Ukip has said it hopes to stand in at least 620 seats, which is up from the 558 they contested in 2010. The Greens are aiming to fight 90-95% of the seats in England and Wales while the Scottish Greens are standing in 31 of the 59 constituencies in Scotland.
This all comes to a figure of around 3,100. Add in the Northern Ireland parties, the SNP, Plaid Cymru, Respect, the English Democrats, the BNP and hundreds of others, you’re looking at a figure that ought to easily exceed the 4,133 who stood in the 2010 general election.
Of that number, 3,272 were men and 861 (21%) were women.
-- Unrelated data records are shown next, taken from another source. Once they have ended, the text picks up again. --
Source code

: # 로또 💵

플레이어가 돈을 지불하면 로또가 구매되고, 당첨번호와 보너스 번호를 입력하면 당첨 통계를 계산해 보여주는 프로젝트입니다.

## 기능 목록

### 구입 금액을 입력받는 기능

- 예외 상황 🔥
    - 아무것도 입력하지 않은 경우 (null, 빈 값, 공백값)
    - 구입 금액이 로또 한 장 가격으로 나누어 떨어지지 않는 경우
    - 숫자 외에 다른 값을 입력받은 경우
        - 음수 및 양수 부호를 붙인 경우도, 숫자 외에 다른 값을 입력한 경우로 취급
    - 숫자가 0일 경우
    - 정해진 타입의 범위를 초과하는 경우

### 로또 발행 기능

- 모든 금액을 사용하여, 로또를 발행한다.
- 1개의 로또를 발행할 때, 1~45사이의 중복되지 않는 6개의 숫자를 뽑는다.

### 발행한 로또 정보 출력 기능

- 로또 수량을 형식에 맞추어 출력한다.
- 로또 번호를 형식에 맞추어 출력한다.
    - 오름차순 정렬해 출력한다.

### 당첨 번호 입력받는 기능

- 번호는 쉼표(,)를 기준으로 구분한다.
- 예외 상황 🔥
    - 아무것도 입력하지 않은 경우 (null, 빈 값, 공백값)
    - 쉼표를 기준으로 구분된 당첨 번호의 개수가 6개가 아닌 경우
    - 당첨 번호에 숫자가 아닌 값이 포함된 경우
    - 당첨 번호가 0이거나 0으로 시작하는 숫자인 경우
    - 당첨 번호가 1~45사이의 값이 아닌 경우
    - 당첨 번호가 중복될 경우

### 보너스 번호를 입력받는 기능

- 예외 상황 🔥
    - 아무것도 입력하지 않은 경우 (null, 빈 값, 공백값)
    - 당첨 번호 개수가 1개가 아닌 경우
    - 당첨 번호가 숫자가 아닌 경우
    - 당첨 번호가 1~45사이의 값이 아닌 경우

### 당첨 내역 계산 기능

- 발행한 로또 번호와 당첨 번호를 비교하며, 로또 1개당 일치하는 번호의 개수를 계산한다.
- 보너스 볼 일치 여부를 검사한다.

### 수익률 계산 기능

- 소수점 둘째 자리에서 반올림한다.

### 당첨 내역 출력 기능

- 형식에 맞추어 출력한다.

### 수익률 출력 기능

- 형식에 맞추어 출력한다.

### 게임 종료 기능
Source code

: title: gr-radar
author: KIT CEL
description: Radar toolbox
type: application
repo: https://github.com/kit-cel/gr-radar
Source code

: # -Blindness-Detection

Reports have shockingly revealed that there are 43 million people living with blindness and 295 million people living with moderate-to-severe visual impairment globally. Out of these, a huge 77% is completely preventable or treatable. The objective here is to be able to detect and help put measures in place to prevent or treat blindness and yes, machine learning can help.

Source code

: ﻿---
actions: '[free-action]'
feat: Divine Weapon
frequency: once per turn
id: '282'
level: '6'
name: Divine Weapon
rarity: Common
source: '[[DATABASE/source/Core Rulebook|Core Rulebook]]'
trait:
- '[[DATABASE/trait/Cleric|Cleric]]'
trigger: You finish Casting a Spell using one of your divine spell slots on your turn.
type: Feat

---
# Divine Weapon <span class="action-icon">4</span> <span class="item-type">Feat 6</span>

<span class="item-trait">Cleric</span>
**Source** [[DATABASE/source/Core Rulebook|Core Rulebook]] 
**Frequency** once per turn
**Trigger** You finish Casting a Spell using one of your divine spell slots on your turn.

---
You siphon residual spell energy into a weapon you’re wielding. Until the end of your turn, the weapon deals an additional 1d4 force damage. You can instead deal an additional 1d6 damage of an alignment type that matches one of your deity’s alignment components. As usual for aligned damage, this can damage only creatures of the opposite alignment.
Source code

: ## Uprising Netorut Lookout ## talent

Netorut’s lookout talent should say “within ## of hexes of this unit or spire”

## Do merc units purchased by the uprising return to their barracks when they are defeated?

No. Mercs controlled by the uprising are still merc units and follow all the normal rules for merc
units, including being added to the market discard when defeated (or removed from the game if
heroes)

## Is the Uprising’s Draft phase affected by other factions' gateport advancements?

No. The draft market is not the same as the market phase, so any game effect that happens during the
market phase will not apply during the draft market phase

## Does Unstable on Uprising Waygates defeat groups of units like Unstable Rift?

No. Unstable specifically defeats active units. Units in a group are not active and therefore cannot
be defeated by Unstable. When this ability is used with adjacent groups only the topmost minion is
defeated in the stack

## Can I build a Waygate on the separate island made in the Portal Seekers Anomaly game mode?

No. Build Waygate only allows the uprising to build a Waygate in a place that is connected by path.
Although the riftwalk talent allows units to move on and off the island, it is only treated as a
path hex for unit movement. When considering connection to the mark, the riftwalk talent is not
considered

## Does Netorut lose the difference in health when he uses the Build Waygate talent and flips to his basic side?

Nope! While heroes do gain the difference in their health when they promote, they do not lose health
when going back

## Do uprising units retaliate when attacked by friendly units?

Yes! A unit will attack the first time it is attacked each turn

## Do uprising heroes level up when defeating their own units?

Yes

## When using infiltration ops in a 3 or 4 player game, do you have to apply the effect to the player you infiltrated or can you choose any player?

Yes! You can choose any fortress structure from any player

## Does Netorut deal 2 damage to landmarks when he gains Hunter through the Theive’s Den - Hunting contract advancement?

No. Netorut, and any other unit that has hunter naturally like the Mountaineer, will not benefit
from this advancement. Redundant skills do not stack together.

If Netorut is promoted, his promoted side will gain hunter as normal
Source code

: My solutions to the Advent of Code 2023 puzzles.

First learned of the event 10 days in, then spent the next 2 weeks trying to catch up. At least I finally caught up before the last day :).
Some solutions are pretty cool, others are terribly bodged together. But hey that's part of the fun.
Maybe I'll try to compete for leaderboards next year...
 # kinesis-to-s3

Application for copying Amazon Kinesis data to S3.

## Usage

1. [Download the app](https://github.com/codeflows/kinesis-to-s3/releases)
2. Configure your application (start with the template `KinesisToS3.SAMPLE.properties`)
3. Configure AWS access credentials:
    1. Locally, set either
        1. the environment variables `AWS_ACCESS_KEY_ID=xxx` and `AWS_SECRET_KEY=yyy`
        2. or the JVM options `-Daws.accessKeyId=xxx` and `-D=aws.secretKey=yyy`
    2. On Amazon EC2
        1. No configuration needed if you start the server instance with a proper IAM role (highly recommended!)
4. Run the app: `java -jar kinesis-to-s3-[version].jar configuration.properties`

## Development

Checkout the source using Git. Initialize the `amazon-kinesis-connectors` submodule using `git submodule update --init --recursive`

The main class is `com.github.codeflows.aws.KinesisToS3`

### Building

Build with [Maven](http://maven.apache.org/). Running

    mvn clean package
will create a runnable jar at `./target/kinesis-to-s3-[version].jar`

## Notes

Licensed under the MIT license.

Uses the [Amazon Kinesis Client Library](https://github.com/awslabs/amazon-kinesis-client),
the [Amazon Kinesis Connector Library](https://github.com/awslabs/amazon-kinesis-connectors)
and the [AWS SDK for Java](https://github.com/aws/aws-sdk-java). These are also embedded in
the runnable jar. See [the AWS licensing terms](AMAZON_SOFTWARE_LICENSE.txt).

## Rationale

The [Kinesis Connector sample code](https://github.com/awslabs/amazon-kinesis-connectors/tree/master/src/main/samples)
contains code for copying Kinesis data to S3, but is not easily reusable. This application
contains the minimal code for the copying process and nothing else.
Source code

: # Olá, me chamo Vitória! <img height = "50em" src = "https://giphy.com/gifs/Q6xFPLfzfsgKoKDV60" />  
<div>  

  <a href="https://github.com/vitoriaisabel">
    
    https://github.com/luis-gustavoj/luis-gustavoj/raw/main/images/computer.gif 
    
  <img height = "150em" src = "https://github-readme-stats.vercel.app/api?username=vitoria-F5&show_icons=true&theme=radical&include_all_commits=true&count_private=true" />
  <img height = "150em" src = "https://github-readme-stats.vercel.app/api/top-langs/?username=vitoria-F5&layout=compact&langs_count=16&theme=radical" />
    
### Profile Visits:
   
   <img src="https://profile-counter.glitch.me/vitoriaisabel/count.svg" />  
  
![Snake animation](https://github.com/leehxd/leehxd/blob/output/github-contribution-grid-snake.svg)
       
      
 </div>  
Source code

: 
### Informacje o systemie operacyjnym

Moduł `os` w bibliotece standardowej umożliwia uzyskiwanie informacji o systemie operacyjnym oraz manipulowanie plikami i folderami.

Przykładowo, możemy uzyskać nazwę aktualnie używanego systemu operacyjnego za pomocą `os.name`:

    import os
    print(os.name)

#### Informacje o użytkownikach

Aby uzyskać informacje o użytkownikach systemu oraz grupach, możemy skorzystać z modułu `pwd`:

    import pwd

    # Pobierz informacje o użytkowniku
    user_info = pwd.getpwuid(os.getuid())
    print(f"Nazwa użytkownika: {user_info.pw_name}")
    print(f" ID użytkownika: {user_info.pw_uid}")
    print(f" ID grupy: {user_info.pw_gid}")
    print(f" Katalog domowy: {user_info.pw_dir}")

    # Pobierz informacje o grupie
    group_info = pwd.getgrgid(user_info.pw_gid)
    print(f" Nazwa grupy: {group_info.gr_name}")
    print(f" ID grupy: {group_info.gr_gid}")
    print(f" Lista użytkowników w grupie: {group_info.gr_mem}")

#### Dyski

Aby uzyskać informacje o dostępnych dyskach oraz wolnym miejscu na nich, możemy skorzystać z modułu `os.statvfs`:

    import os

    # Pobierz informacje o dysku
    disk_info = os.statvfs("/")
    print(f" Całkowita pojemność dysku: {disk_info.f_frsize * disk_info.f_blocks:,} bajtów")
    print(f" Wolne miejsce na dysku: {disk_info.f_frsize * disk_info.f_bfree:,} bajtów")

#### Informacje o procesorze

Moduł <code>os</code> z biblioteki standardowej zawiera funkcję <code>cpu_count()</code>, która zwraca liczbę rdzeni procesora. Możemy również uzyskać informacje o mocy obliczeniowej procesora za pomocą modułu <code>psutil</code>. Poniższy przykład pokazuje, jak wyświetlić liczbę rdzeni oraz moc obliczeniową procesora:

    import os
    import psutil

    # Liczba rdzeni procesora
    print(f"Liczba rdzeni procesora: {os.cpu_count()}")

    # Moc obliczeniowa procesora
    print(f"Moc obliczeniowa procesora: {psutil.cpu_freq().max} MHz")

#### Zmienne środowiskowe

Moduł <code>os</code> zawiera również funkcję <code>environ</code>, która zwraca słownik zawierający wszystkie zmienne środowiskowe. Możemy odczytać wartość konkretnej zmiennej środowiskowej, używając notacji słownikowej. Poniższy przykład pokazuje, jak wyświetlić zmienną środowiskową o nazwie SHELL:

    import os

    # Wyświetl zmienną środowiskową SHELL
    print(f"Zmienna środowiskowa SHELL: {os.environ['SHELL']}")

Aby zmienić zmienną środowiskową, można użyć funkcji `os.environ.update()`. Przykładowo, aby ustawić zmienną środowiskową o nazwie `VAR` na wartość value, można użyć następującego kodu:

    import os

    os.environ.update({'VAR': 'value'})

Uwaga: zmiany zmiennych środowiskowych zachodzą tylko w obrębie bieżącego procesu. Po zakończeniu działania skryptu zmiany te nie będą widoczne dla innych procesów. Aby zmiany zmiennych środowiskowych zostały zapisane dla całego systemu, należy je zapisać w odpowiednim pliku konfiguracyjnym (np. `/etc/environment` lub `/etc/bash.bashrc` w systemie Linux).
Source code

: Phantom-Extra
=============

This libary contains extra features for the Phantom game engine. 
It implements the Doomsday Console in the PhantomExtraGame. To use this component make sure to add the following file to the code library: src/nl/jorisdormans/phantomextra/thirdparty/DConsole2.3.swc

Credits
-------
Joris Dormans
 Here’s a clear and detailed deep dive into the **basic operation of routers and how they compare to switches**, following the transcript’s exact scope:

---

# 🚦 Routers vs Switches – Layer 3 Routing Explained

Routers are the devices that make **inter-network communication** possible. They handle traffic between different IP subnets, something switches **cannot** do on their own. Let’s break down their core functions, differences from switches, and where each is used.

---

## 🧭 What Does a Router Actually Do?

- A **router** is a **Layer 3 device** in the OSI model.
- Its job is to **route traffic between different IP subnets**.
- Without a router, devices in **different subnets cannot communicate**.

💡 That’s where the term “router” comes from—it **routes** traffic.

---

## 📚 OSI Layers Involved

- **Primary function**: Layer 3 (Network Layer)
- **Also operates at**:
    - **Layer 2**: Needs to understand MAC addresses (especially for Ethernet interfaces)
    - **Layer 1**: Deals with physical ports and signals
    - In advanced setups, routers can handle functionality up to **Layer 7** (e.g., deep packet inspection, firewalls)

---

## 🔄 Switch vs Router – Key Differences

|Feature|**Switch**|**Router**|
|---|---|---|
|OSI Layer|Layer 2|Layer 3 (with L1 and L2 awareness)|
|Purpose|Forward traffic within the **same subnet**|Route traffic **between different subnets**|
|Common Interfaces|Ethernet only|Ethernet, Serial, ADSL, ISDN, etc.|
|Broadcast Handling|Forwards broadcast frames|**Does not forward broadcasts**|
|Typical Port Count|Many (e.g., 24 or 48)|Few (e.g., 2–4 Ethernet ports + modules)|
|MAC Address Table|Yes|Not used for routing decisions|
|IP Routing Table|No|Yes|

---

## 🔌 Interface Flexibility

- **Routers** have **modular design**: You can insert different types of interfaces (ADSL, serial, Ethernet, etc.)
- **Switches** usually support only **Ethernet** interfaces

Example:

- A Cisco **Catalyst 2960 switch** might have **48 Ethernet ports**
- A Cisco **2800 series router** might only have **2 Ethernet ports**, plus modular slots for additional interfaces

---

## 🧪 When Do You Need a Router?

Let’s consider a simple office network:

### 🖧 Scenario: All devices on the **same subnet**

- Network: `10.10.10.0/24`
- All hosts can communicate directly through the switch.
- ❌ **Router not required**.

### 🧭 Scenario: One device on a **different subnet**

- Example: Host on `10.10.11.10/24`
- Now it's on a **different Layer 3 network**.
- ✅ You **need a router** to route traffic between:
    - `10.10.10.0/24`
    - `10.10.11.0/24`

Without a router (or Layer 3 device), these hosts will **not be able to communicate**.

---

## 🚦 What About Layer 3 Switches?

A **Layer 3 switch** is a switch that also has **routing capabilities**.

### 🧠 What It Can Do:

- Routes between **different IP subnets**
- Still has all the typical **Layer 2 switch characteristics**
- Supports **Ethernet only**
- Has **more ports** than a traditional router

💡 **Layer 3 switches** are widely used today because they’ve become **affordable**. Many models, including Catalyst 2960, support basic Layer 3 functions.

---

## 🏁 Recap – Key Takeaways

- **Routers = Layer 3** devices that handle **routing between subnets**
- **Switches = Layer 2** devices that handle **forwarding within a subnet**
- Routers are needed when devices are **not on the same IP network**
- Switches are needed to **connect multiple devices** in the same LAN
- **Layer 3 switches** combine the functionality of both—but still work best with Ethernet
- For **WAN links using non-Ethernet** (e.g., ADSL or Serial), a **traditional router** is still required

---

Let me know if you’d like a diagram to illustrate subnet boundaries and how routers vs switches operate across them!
It’ll be interesting to see if that split has tilted in a more even direction this year.
The average number of candidates per constituency in 2010 was 6.3, compared to 5.5 in 2005. Again, it’ll be worth noting if that particular figure has grown this time.
Four of the smaller parties fielded more than 100 candidates in 2010: Ukip (558, up from 496 in 2005), the BNP (338, up from 119), the Greens (335, up from 183) and the English Democrats (104).
I suspect this group will have dropped to three this year, as I doubt the BNP will muster anywhere near the same numbers as last time.
One last note about the graph above. The number of candidates hasn’t always risen over time. It’s fallen back twice in the past 50 years: once in 1987 and again in 2001. Even if the number this year tops 5,000, I wonder if we aren’t coming to the end of another cycle of growth, and that the number at the next general election but one could show a slight dip.